The same group has shown the possibility of using arylbenziodoxoles 2 as efficient precursors for the synthesis of fluorobenzoic acids 40 via nucleophilic fluorination using fluoride salts in polar aprotic solvents (Scheme 9b) [50]. In particular, 5-nitro-substituted benziodoxole 2c was found to be an excellent reagent for the radiofuorination leading to [¹⁸F]-fluorobenzoic acids in up to 39% of the radiochemical yield, with excellent radiochemical purity above 98%. This protocol under optimized reaction conditions (30 min at 150 °C in acetonitrile) was applied for the preparation of 2-[¹⁸F]-fluoro-5-nitrobenzoic acid 40c, which is a potentially important radioligand for positron emission tomography (PET) [51,52].

The first example of a Pd-free Sonogashira-like coupling reaction of acetylenes 41 with 1-phenylbenziodoxoles 2a in the synthesis of phthalides 42 and isocoumarins 43 under Cu^I catalysis in the absence of bases was reported (Scheme 10) [31]. High selectivity and yields were achieved under mild reaction conditions with good functional group tolerance.

In 2017, Waser and co-workers developed the method of synthesis of various 1-heteroarylbenziodoxoles 46 from acetoxybenziodoxole 44 and indoles or pyrroles 45 in one-step under mild Lewis acid catalyzed conditions (Scheme 11) [53]. Furthermore, they proposed the ortho C-H functionalization method of unactivated arenes 47 with the use of indole- and pyrrole-benziodoxoles 46 under either rhodium or ruthenium catalysis to afford a broad range of heterocyclic systems 48 of high interest for synthetic and medicinal chemistry [53].

3. Ethynylbenziodoxoles (EBXs)

3.1. Synthesis and Structure

Alkynylbenziodoxoles also named ethynylbenziodoxoles (EBXs) emerged as alkyne-transfer reagents at the beginning of the 21st century.
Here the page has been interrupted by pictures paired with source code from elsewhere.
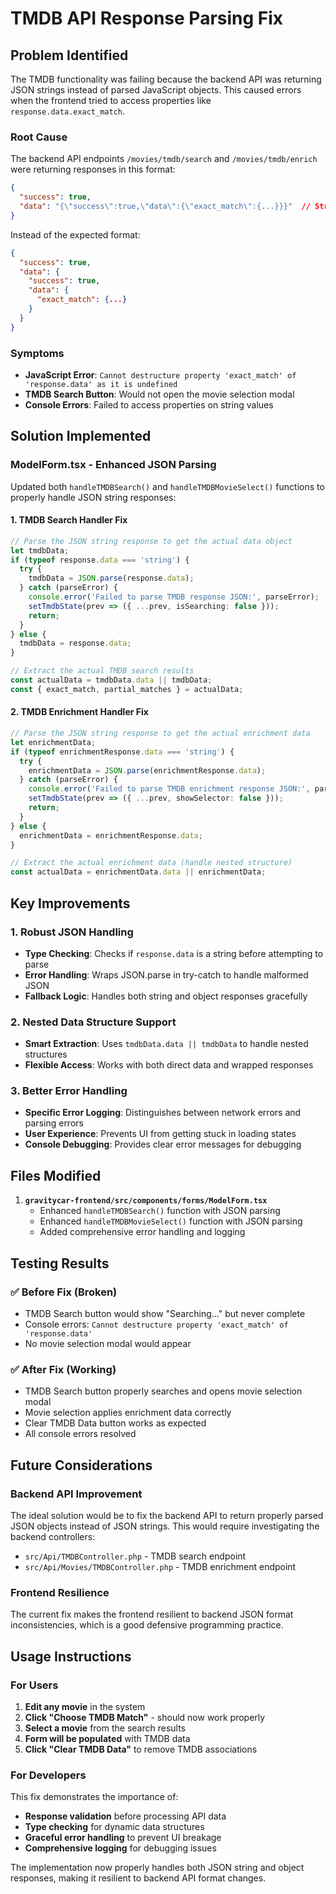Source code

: # TMDB API Response Parsing Fix

## Problem Identified

The TMDB functionality was failing because the backend API was returning JSON strings instead of parsed JavaScript objects. This caused errors when the frontend tried to access properties like `response.data.exact_match`.

### Root Cause
The backend API endpoints `/movies/tmdb/search` and `/movies/tmdb/enrich` were returning responses in this format:

```json
{
  "success": true,
  "data": "{\"success\":true,\"data\":{\"exact_match\":{...}}}"  // String, not object!
}
```

Instead of the expected format:

```json
{
  "success": true,
  "data": {
    "success": true,
    "data": {
      "exact_match": {...}
    }
  }
}
```

### Symptoms
- **JavaScript Error**: `Cannot destructure property 'exact_match' of 'response.data' as it is undefined`
- **TMDB Search Button**: Would not open the movie selection modal
- **Console Errors**: Failed to access properties on string values

## Solution Implemented

### ModelForm.tsx - Enhanced JSON Parsing

Updated both `handleTMDBSearch()` and `handleTMDBMovieSelect()` functions to properly handle JSON string responses:

#### 1. TMDB Search Handler Fix

```typescript
// Parse the JSON string response to get the actual data object
let tmdbData;
if (typeof response.data === 'string') {
  try {
    tmdbData = JSON.parse(response.data);
  } catch (parseError) {
    console.error('Failed to parse TMDB response JSON:', parseError);
    setTmdbState(prev => ({ ...prev, isSearching: false }));
    return;
  }
} else {
  tmdbData = response.data;
}

// Extract the actual TMDB search results
const actualData = tmdbData.data || tmdbData;
const { exact_match, partial_matches } = actualData;
```

#### 2. TMDB Enrichment Handler Fix

```typescript
// Parse the JSON string response to get the actual enrichment data
let enrichmentData;
if (typeof enrichmentResponse.data === 'string') {
  try {
    enrichmentData = JSON.parse(enrichmentResponse.data);
  } catch (parseError) {
    console.error('Failed to parse TMDB enrichment response JSON:', parseError);
    setTmdbState(prev => ({ ...prev, showSelector: false }));
    return;
  }
} else {
  enrichmentData = enrichmentResponse.data;
}

// Extract the actual enrichment data (handle nested structure)
const actualData = enrichmentData.data || enrichmentData;
```

## Key Improvements

### 1. **Robust JSON Handling**
- **Type Checking**: Checks if `response.data` is a string before attempting to parse
- **Error Handling**: Wraps JSON.parse in try-catch to handle malformed JSON
- **Fallback Logic**: Handles both string and object responses gracefully

### 2. **Nested Data Structure Support**
- **Smart Extraction**: Uses `tmdbData.data || tmdbData` to handle nested structures
- **Flexible Access**: Works with both direct data and wrapped responses

### 3. **Better Error Handling**
- **Specific Error Logging**: Distinguishes between network errors and parsing errors
- **User Experience**: Prevents UI from getting stuck in loading states
- **Console Debugging**: Provides clear error messages for debugging

## Files Modified

1. **`gravitycar-frontend/src/components/forms/ModelForm.tsx`**
   - Enhanced `handleTMDBSearch()` function with JSON parsing
   - Enhanced `handleTMDBMovieSelect()` function with JSON parsing
   - Added comprehensive error handling and logging

## Testing Results

### ✅ Before Fix (Broken)
- TMDB Search button would show "Searching..." but never complete
- Console errors: `Cannot destructure property 'exact_match' of 'response.data'`
- No movie selection modal would appear

### ✅ After Fix (Working)
- TMDB Search button properly searches and opens movie selection modal
- Movie selection applies enrichment data correctly
- Clear TMDB Data button works as expected
- All console errors resolved

## Future Considerations

### Backend API Improvement
The ideal solution would be to fix the backend API to return properly parsed JSON objects instead of JSON strings. This would require investigating the backend controllers:

- `src/Api/TMDBController.php` - TMDB search endpoint
- `src/Api/Movies/TMDBController.php` - TMDB enrichment endpoint

### Frontend Resilience
The current fix makes the frontend resilient to backend JSON format inconsistencies, which is a good defensive programming practice.

## Usage Instructions

### For Users
1. **Edit any movie** in the system
2. **Click "Choose TMDB Match"** - should now work properly
3. **Select a movie** from the search results
4. **Form will be populated** with TMDB data
5. **Click "Clear TMDB Data"** to remove TMDB associations

### For Developers
This fix demonstrates the importance of:
- **Response validation** before processing API data
- **Type checking** for dynamic data structures  
- **Graceful error handling** to prevent UI breakage
- **Comprehensive logging** for debugging issues

The implementation now properly handles both JSON string and object responses, making it resilient to backend API format changes.
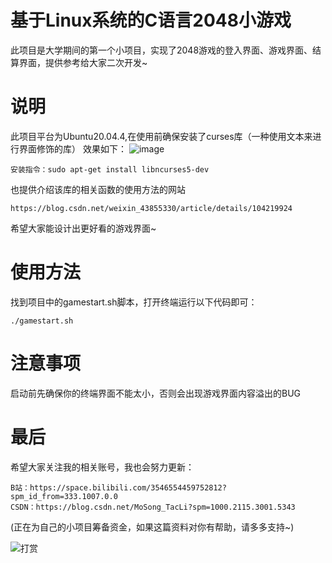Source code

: # 基于Linux系统的C语言2048小游戏
此项目是大学期间的第一个小项目，实现了2048游戏的登入界面、游戏界面、结算界面，提供参考给大家二次开发~
# 说明
此项目平台为Ubuntu20.04.4,在使用前确保安装了curses库（一种使用文本来进行界面修饰的库）
效果如下：
![image](https://github.com/TackyLzs/-Linux-C-2048-/assets/97657869/8e3a044d-9202-4cc5-836d-88eae4291c78)
```
安装指令：sudo apt-get install libncurses5-dev
```
也提供介绍该库的相关函数的使用方法的网站
```
https://blog.csdn.net/weixin_43855330/article/details/104219924
```
希望大家能设计出更好看的游戏界面~
# 使用方法
找到项目中的gamestart.sh脚本，打开终端运行以下代码即可：
```
./gamestart.sh
```
# 注意事项
启动前先确保你的终端界面不能太小，否则会出现游戏界面内容溢出的BUG
# 最后
希望大家关注我的相关账号，我也会努力更新：
```
B站：https://space.bilibili.com/3546554459752812?spm_id_from=333.1007.0.0
CSDN：https://blog.csdn.net/MoSong_TacLi?spm=1000.2115.3001.5343
```
(正在为自己的小项目筹备资金，如果这篇资料对你有帮助，请多多支持~)

![打赏](https://github.com/TackyLzs/-Linux-C-2048-/assets/97657869/fc3d4ba7-d409-4aaa-8b83-6096f6988b57)
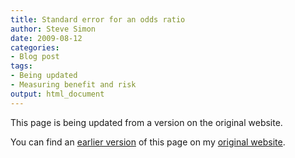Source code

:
 ```yaml
---
title: Standard error for an odds ratio 
author: Steve Simon
date: 2009-08-12
categories:
- Blog post
tags:
- Being updated
- Measuring benefit and risk
output: html_document
---
```


This page is being updated from a version on the original website.

<!---More--->

You can find an [earlier version][sim1] of this page on my [original website][sim2].

[sim1]: http://www.pmean.com/09/SeOddsRatio.html
[sim2]: http://www.pmean.com/original_site.html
Umpolung reactions with the use of hypervalent iodine reagents in particular EBXs have been developing because of the need for efficient and flexible methods of introduction of various functional groups in different sites of a molecule. Acetylenes have always been one of the most important and versatile functional groups in organic chemistry, as well as a tool and a structural element in material science and chemical biology [54]. EBX reagents can be effectively applied as electrophilic alkynylating reagents to various organic nucleophiles; moreover, their utilization is often preferable in contrast to classical methods [7,9,11,55,56,57,58,59,60].
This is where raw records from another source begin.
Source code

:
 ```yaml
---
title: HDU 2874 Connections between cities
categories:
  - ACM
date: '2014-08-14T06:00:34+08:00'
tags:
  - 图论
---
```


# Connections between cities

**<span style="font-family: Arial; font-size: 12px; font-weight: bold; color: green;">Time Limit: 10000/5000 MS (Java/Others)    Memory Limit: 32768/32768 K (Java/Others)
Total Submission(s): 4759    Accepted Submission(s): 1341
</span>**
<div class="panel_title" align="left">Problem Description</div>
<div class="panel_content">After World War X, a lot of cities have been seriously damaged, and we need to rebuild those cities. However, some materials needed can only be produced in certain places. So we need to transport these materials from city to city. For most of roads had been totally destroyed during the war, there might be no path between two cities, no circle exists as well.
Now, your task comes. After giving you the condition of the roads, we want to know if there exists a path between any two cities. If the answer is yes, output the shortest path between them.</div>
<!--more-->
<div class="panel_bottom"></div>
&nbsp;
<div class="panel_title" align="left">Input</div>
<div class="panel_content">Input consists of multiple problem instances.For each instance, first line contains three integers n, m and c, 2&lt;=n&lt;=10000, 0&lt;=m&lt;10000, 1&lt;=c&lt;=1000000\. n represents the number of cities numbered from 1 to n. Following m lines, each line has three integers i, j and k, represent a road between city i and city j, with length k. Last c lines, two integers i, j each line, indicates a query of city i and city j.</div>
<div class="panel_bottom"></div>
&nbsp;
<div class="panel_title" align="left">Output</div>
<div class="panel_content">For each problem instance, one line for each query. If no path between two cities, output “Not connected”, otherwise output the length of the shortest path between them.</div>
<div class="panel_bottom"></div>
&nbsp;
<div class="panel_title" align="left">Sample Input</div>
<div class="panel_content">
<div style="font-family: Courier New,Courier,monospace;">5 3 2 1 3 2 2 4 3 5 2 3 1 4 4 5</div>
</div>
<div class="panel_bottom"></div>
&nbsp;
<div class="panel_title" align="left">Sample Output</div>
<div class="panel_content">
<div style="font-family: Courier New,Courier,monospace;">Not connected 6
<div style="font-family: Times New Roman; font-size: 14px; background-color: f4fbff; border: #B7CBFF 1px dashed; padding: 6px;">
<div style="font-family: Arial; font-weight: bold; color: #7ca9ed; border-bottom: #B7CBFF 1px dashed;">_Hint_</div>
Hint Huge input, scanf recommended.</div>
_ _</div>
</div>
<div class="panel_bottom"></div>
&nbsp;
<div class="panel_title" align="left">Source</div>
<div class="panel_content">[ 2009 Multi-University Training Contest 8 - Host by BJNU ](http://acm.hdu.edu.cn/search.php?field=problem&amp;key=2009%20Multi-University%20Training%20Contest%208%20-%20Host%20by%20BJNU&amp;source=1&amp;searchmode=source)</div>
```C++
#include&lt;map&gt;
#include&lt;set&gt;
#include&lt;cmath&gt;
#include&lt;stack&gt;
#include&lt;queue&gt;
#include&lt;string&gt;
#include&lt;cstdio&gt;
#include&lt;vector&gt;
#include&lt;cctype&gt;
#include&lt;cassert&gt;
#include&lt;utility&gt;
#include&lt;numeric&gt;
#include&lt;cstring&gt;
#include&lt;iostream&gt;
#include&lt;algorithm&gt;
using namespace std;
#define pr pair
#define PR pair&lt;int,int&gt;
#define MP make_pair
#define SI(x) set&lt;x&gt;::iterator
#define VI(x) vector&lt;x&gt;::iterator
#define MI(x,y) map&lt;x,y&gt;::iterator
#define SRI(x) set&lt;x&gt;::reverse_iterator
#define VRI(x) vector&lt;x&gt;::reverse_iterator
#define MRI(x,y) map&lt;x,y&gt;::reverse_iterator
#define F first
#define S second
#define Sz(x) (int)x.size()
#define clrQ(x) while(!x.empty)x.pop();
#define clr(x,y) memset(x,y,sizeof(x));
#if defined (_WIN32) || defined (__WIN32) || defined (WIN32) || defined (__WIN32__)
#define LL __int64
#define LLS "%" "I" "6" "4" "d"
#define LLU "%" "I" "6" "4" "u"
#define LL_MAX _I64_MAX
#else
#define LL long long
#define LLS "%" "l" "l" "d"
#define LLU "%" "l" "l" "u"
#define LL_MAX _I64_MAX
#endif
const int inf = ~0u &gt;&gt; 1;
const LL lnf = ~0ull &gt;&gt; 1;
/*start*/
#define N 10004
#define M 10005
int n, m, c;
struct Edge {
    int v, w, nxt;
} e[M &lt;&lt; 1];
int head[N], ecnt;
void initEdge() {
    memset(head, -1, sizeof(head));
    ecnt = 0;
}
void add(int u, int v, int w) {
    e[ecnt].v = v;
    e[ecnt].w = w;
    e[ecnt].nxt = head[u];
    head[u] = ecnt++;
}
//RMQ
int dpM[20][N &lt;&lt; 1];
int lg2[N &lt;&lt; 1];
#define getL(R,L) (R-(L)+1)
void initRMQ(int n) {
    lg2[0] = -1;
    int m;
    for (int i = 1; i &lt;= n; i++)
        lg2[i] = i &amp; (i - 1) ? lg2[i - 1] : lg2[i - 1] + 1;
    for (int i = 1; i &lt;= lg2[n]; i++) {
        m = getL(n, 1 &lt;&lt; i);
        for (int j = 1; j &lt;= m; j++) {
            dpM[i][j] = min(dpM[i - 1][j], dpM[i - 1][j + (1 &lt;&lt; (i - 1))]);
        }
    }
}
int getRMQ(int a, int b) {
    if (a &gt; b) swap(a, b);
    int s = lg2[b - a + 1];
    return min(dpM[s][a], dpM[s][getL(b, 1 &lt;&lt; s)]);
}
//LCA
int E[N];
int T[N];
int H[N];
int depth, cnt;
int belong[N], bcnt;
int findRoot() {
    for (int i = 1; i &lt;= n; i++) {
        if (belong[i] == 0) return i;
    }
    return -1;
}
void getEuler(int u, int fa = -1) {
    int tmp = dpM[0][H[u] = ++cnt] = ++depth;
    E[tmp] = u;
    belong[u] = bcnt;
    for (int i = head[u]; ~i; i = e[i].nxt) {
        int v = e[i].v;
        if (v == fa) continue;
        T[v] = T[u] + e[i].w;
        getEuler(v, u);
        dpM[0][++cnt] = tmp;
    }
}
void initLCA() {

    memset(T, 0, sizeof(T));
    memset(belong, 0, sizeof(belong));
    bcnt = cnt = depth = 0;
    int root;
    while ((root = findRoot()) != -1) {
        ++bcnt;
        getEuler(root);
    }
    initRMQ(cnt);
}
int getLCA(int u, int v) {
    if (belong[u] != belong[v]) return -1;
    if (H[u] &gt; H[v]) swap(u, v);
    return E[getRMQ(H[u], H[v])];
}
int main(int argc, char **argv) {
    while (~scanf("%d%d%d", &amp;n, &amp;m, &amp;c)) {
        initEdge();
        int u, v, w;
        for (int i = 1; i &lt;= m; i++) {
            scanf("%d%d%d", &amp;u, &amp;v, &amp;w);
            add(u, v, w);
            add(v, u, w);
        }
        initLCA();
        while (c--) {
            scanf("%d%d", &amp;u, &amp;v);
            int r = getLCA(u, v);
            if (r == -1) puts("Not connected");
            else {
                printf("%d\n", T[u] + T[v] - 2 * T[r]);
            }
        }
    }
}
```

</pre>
The first example of EBX was prepared in 1991 by treating IBA 49 with 1-alkynyltrimethylsilane 50 in anhydrous dichloromethane at ambient temperature in the presence of BF₃∙Et₂O followed by heating in methanol at 60 °C. (Scheme 12a) [61]. The same group proved the structure of cyclohexyl-EBX 51a by X-ray diffraction analysis (Scheme 12a) [61]. X-ray structural data revealed a distorted T-shaped geometry expected for hypervalent iodine with an endocyclic C(sp²)-I-O angle of 75.28° and a C(sp²)-I-C(sp) angle of 90.9°. The lengths of the bonds to the iodine atom, I-C(sp²) (2.14 Å), I-O (2.34 Å), and I-C(sp) (2.03 Å), are within the range of typical single covalent bond lengths in noncyclic organic derivatives of polyvalent iodine. In the next decades, many X-ray structures of various aromatic and alkylic alkynylbenziodoxoles, as well as silyl alkynylbenziodoxoles, were obtained with almost the same bond lengths and angles at the iodine atom [62].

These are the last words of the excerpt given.